> **Exercise requirements**:
Provide only the number of lines in the data below that contain the string "skewer".
↓
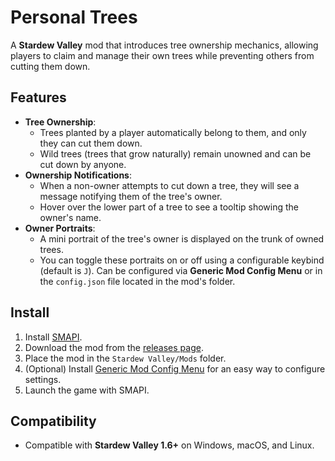 # Personal Trees

A **Stardew Valley** mod that introduces tree ownership mechanics, allowing players to claim and manage their own trees
while preventing others from cutting them down.

## Features

- **Tree Ownership**:
    - Trees planted by a player automatically belong to them, and only they can cut them down.
    - Wild trees (trees that grow naturally) remain unowned and can be cut down by anyone.
- **Ownership Notifications**:
    - When a non-owner attempts to cut down a tree, they will see a message notifying them of the tree's owner.
    - Hover over the lower part of a tree to see a tooltip showing the owner's name.
- **Owner Portraits**:
    - A mini portrait of the tree's owner is displayed on the trunk of owned trees.
    - You can toggle these portraits on or off using a configurable keybind (default is `J`). Can be configured via
      **Generic Mod Config Menu** or in the `config.json` file located in the mod's folder.

## Install

1. Install [SMAPI](https://smapi.io).
2. Download the mod from the [releases page](https://github.com/HarkushaVlad/PersonalTrees/releases).
3. Place the mod in the `Stardew Valley/Mods` folder.
4. (Optional) Install [Generic Mod Config Menu](https://www.nexusmods.com/stardewvalley/mods/5098) for an easy way to
   configure settings.
5. Launch the game with SMAPI.

## Compatibility

- Compatible with **Stardew Valley 1.6+** on Windows, macOS, and Linux.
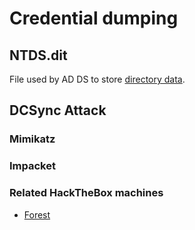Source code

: # Credential dumping

## NTDS.dit

File used by AD DS to store [directory data](../../ad/infrastructure/adds.md#data-store).

## DCSync Attack

### Mimikatz

### Impacket

### Related HackTheBox machines

* [Forest](../../../hackthebox/ad/forest.md)
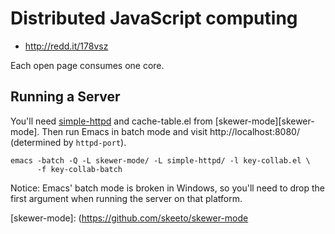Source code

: # Distributed JavaScript computing

 * http://redd.it/178vsz

Each open page consumes one core.

## Running a Server

You'll need [simple-httpd][simple-httpd] and cache-table.el from
[skewer-mode][skewer-mode]. Then run Emacs in batch mode and visit
http://localhost:8080/ (determined by `httpd-port`).

    emacs -batch -Q -L skewer-mode/ -L simple-httpd/ -l key-collab.el \
          -f key-collab-batch

Notice: Emacs' batch mode is broken in Windows, so you'll need to drop
the first argument when running the server on that platform.


[simple-httpd]: https://github.com/skeeto/emacs-web-server
[skewer-mode]: (https://github.com/skeeto/skewer-mode
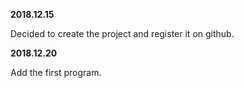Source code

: **2018.12.15**

Decided to create the project and register it on github.

**2018.12.20**

Add the first program.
↑
> **Answer to the problem**:
3